Dildarnagar is on the road from Varanasi to Buxar and 27 km from Ghazipur. Between the town and the station there is mound called Akhandha, said to have been the seat of Raja Nal; the large tank to the west is called Rani Sagar after his famous queen Damayanti. Dildarnagar was founded in 1698 AD by a Rajput Kunwar Naval Singh who adopted Islam and kept his name Raja Deendar khan. Deendar khan kept the name as Deendarnagar but because of wrong pronunciation during the British rule over India the name of the village Dildarnagar during 1839 AD. Kunwar Naval Singh use to live in the village named Samohta located in Bihar state of India. One day Mughal emperor Aurangzeb passed to the village and adopted the brother of Naval Singh and kept his name Danish khan. After that whole family shifted to Lahore in Pakistan and adopted Islam and then came to Gazipur district and bought the village name as Akhanda in 592 coin used during Aurangzeb Empire in the year 1698 AD and started living there. Dildarnagar was made a town in year 1874AD when after Dildarnagar Junction railway station was built by the British government. Raja Deendaar Khan Build a Eid Gah in the village between 1700 and 1705 CE. The Fatehpur bazar was established in year 1874 by the zamindars of Usia.

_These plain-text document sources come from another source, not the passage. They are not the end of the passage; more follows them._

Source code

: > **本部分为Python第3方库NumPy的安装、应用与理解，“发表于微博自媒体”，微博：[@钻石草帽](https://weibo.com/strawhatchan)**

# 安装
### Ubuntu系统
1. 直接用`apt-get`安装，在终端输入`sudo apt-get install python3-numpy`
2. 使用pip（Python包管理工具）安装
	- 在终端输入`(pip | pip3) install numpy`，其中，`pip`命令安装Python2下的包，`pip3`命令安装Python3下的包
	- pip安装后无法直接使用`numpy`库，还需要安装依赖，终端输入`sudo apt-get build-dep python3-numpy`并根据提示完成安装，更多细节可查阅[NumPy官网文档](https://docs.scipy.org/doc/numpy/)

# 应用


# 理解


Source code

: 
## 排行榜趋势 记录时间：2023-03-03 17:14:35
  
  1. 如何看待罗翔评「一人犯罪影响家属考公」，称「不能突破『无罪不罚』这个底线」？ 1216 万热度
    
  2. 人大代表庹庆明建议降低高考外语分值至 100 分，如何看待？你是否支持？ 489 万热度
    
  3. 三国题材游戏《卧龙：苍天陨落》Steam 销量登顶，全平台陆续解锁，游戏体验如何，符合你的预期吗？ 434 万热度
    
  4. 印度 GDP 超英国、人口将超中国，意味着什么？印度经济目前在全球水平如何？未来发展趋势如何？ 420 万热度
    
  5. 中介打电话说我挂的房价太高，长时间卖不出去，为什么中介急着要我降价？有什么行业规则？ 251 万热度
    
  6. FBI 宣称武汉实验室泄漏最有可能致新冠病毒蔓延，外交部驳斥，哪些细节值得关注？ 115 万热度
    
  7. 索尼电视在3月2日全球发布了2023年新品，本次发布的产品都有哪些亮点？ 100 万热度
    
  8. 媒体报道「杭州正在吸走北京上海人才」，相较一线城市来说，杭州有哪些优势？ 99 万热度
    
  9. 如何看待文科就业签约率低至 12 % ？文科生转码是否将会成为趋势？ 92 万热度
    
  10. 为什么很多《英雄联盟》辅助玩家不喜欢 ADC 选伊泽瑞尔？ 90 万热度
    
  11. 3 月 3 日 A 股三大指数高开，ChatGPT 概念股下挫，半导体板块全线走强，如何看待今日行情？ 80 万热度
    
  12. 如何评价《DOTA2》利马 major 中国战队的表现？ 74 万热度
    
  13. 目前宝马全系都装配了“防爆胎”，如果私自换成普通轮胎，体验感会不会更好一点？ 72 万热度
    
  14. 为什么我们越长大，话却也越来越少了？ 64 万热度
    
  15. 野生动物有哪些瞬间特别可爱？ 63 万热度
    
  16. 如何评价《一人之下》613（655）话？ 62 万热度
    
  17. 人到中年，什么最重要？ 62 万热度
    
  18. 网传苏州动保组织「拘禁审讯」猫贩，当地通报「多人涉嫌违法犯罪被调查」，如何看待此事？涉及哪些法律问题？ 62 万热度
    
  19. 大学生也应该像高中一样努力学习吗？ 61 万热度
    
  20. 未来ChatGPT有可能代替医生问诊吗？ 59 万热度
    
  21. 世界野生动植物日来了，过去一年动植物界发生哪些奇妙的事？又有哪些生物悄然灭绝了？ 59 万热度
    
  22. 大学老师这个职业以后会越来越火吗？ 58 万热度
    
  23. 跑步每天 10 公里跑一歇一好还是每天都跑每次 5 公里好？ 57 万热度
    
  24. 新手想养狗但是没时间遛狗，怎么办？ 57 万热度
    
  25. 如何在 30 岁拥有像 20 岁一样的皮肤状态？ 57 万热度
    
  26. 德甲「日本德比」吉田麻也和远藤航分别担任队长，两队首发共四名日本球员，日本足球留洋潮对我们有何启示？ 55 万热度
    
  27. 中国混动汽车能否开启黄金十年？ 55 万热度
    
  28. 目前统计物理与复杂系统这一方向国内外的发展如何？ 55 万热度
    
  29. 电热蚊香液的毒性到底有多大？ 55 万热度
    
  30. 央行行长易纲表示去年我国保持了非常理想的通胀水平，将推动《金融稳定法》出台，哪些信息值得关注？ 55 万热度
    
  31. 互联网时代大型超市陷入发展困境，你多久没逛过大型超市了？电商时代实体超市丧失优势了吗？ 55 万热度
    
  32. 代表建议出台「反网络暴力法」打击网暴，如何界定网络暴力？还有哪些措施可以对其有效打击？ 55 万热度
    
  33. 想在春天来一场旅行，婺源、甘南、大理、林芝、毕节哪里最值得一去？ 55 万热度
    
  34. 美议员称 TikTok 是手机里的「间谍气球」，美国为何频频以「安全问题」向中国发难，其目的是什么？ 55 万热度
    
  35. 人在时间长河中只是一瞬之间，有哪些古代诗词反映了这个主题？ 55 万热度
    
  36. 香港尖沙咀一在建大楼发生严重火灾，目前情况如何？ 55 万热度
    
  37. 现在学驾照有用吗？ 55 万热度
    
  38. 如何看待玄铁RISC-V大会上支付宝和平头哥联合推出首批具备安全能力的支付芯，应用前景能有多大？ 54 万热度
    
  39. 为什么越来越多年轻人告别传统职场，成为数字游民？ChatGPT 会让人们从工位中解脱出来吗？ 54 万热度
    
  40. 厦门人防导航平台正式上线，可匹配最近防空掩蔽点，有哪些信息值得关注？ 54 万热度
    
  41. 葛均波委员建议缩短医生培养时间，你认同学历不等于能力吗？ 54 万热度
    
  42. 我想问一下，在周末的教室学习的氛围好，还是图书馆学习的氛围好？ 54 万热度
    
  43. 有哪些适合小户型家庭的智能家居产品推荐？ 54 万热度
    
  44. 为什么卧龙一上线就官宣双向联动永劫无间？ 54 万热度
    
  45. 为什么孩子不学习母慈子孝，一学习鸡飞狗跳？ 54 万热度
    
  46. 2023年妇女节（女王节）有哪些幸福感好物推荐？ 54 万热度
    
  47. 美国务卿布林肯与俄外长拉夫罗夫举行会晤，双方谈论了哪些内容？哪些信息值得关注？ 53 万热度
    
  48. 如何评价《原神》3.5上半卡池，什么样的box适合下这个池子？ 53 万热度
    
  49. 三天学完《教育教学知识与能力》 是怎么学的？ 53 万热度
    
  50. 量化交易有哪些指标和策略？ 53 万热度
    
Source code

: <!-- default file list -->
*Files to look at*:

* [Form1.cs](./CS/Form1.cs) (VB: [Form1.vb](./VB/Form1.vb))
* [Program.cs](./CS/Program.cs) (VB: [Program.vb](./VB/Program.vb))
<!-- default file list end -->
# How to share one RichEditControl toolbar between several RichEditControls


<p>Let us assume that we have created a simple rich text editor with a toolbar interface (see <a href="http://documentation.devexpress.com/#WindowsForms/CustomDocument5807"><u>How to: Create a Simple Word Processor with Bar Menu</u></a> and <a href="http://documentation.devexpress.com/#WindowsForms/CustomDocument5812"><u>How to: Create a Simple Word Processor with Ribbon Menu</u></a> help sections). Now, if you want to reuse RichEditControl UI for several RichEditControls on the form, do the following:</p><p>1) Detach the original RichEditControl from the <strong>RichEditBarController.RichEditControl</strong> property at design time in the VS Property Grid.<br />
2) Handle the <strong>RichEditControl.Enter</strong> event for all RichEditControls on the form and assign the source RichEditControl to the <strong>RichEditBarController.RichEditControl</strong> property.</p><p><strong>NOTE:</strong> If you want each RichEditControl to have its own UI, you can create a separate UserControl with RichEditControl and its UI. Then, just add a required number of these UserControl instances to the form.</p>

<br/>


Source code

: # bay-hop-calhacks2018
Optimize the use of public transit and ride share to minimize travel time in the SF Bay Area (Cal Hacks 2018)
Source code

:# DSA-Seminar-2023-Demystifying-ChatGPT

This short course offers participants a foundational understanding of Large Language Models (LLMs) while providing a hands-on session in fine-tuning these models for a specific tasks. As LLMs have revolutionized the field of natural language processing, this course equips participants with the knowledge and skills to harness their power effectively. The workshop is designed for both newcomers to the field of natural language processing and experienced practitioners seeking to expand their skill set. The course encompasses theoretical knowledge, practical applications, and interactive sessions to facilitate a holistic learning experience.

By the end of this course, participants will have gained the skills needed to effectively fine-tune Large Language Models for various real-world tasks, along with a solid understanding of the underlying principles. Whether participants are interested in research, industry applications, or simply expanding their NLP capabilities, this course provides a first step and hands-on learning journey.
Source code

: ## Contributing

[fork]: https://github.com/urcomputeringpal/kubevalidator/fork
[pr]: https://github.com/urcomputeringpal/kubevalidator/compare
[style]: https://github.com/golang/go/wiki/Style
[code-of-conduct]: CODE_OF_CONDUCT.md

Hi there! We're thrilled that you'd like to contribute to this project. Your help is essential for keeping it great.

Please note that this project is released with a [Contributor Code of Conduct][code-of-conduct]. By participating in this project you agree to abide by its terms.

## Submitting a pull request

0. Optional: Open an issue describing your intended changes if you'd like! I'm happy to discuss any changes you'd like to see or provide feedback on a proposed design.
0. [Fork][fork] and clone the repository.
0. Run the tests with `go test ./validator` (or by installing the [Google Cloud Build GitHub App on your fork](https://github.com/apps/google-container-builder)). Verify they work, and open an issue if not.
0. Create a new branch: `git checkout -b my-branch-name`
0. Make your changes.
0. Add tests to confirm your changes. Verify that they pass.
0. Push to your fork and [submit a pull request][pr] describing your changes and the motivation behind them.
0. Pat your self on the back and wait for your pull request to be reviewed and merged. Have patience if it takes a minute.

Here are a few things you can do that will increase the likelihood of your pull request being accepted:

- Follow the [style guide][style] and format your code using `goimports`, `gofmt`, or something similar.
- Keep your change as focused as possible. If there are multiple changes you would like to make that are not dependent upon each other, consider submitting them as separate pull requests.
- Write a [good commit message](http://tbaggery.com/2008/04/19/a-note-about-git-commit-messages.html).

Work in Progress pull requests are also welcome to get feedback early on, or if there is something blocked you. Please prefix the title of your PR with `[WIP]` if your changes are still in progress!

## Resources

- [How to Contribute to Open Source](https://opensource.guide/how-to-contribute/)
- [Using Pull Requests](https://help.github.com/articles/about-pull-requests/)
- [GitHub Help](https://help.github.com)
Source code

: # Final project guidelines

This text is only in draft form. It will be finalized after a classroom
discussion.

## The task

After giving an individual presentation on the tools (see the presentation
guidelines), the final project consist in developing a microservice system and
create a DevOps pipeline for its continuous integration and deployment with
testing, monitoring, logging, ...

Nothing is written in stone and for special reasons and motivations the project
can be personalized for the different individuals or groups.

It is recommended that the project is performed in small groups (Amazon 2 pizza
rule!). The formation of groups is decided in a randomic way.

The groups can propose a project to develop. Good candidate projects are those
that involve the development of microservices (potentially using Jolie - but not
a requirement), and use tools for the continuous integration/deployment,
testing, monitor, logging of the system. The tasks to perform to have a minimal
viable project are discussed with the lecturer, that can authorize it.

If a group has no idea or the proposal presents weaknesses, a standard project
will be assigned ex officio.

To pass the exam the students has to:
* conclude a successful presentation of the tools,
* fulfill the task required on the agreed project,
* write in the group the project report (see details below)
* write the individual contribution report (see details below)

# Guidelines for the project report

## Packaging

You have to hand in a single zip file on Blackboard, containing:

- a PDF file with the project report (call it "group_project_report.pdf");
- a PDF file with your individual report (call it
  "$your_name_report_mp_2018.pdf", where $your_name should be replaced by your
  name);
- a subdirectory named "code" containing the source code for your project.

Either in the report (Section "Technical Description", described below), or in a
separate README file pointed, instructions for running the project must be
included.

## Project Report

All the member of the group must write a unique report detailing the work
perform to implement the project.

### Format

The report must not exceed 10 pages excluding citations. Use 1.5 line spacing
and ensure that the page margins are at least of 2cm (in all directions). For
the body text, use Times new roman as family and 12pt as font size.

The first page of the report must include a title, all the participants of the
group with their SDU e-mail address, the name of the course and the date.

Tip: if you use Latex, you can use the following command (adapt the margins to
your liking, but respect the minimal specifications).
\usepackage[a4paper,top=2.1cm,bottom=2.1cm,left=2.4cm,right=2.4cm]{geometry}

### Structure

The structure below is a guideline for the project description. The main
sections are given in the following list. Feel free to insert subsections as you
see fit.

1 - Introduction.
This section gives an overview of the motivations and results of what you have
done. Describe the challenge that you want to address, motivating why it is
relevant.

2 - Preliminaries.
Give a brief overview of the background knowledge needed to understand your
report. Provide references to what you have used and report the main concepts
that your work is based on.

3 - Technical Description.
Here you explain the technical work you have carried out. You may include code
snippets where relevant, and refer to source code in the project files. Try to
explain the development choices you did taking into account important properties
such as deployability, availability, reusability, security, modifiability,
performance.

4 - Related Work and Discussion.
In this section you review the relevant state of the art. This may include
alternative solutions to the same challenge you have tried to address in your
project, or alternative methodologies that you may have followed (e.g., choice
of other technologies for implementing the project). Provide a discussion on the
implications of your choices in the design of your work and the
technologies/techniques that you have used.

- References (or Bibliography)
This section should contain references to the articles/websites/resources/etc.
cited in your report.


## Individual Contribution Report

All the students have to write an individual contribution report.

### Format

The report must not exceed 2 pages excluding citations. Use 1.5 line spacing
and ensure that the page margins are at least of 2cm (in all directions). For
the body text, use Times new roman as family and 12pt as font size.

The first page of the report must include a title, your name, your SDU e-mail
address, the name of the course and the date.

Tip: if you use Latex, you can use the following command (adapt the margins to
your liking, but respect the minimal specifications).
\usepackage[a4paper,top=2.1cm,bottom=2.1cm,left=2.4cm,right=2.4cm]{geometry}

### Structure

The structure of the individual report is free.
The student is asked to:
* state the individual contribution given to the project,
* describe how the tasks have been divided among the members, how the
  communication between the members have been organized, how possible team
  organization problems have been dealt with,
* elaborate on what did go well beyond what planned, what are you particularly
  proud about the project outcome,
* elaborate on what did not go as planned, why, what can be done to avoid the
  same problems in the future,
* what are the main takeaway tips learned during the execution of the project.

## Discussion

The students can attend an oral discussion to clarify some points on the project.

==Agriculture and infrastructure==

Dildarnagar has a humid subtropical climate with large variations between summer and winter temperatures. The average annual rainfall is 1155 mm (44 in). Fog is common in the winters, while hot dry winds, called loo, blow in the summer. The geographical area of the neighborhood is 1000 hectares. Business like Brick making, fertilizer and pesticides making, cattle-rearing, poultry farming, fish rearing is done in the town. The town also have personally owned oil mills, flower mills, rice mills, Dall mills and sugar mills.